Task to carry out:
Each line of the data must be copied exactly.

Available records:

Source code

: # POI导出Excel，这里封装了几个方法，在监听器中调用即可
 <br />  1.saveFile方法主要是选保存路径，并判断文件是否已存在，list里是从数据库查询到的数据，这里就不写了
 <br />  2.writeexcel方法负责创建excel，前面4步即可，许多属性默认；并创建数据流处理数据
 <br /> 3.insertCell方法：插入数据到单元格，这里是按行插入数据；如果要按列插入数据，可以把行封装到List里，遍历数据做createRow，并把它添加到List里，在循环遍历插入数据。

Response to the task:
Source code

: # POI导出Excel，这里封装了几个方法，在监听器中调用即可
 <br />  1.saveFile方法主要是选保存路径，并判断文件是否已存在，list里是从数据库查询到的数据，这里就不写了
 <br />  2.writeexcel方法负责创建excel，前面4步即可，许多属性默认；并创建数据流处理数据
 <br /> 3.insertCell方法：插入数据到单元格，这里是按行插入数据；如果要按列插入数据，可以把行封装到List里，遍历数据做createRow，并把它添加到List里，在循环遍历插入数据。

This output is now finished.